Ten years later, the realism of the situation finally hit him. He started legal action against CBS Records over that very point. And lost.
Back in London he told me something else. “I’ve never done anything I could regret later.”
I said I didn’t believe him so he again called me cynical and we laughed.
But I think I’d understood him wrongly. I’d taken it to mean he was supremely careful in everything he did. But later, as his life unfolded, I decided what he’d meant was that any time he was confronted with a problem arising from a poor decision or silly behaviour he would somehow find a way switch it to his advantage, turning the problem into an opportunity. It was something he proved brilliant at over and over again, and as long as he remained confident he could always pull it off then I had to agree, he had no need to regret anything he did.
One thing I never discussed directly with George was his homosexuality. He knew I was gay, so if he wanted to discuss it he could. He also knew that I was aware of him being gay too - we had too many mutual gay friends for him not to. But if he didn’t wish to discuss it with me then it was no business of mine to bring it up.
Even so, there were a few occasions when I did so in a roundabout sort of way. Once was on an early morning shuttle from LA to San Francisco during Wham!’s first tour of America. It was in February 1985 and they had a gig that night in Oakland. I was reading the Los Angeles Times, talking to George about things I was reading, and I remember him being unusually chatty. On an inside page I came across an article about AIDS, which at that time was still in its early stages. The article said scientists had pretty much come to the conclusion that anyone gay who’d had sex outside a monogamous relationship during the last twelve months would almost certainly get AIDS. And die.
It was a shocking thing to read and I remember dropping the newspaper and shutting my eyes, almost fainting, as the shock sunk in. George noticed, and asked me what I was reading and I handed it to him. As he read it he went white. And he didn’t say another word to me for the rest of the time we were in San Francisco.

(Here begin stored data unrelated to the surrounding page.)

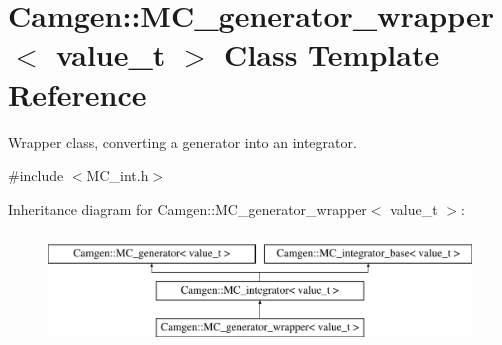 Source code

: \hypertarget{a00367}{}\section{Camgen\+:\+:M\+C\+\_\+generator\+\_\+wrapper$<$ value\+\_\+t $>$ Class Template Reference}
\label{a00367}


Wrapper class, converting a generator into an integrator.  




{\ttfamily \#include $<$M\+C\+\_\+int.\+h$>$}

Inheritance diagram for Camgen\+:\+:M\+C\+\_\+generator\+\_\+wrapper$<$ value\+\_\+t $>$\+:\begin{figure}[H]
\begin{center}
\leavevmode
\includegraphics[height=3.000000cm]{a00367}
\end{center}
\end{figure}
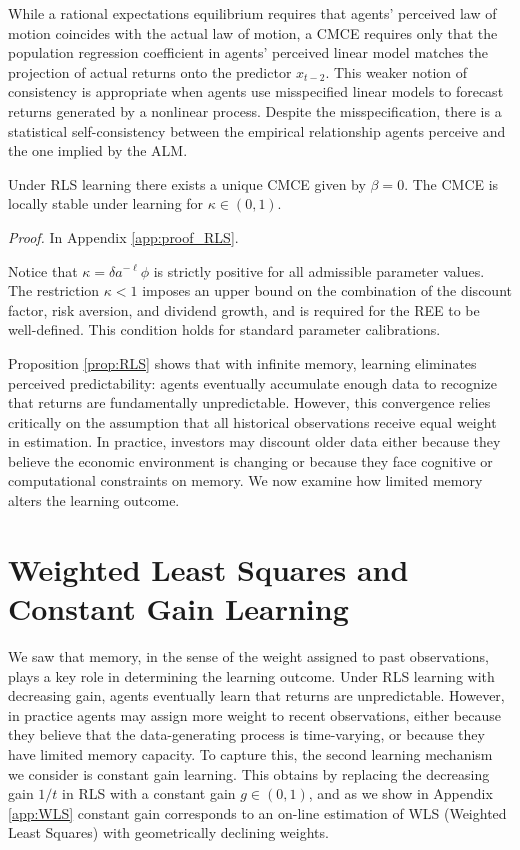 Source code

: \documentclass[11pt]{article}
\begin{document}
While a rational expectations equilibrium requires that agents' perceived law of motion coincides with the actual law of motion, a CMCE requires only that the population regression coefficient in agents' perceived linear model matches the projection of actual returns onto the predictor $x_{t-2}$. 
This weaker notion of consistency is appropriate when agents use misspecified linear models to forecast returns generated by a nonlinear process. Despite the misspecification, there is a statistical self-consistency between the empirical relationship agents perceive and the one implied by the ALM.

\begin{proposition}\label{prop:RLS}
    Under RLS learning there exists a unique CMCE given by $\beta = 0$. The CMCE is locally stable under learning for $\kappa \in (0,1)$.
\end{proposition}

\textit{Proof.} In Appendix \ref{app:proof_RLS}.

Notice that $\kappa = \delta a^{-\ell} \phi$ is strictly positive for all admissible parameter values. The restriction $\kappa < 1$ imposes an upper bound on the combination of the discount factor, risk aversion, and dividend growth, and is required for the REE to be well-defined. This condition holds for standard parameter calibrations.

Proposition \ref{prop:RLS} shows that with infinite memory, learning eliminates perceived predictability: agents eventually accumulate enough data to recognize that returns are fundamentally unpredictable.
However, this convergence relies critically on the assumption that all historical observations receive equal weight in estimation. 
In practice, investors may discount older data either because they believe the economic environment is changing or because they face cognitive or computational constraints on memory. 
We now examine how limited memory alters the learning outcome.




\section{Weighted Least Squares and Constant Gain Learning}\label{sec:w_ls}

We saw that memory, in the sense of the weight assigned to past observations, plays a key role in determining the learning outcome.
Under RLS learning with decreasing gain, agents eventually learn that returns are unpredictable.
However, in practice agents may assign more weight to recent observations, either because they believe that the data-generating process is time-varying, or because they have limited memory capacity.
To capture this, the second learning mechanism we consider is constant gain learning.
This obtains by replacing the decreasing gain $1/t$ in RLS with a constant gain $g \in (0,1)$, and as we show in Appendix \ref{app:WLS} constant gain corresponds to an on-line estimation of WLS (Weighted Least Squares) with geometrically declining weights.
\end{document}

Until then, I’m pretty sure he’d been planning to come out when Wham! eventually finished. But with tabloid newspapers telling their readers that to mix with gay people was to risk getting AIDS and dying, it was hardly surprising he put the idea off for a while.
Wow ... that's very powerful Simon. It's kind of easy to forget the impact of AIDS and the media coverage at the time. I can still see that huge 'headstone' from the TV info film.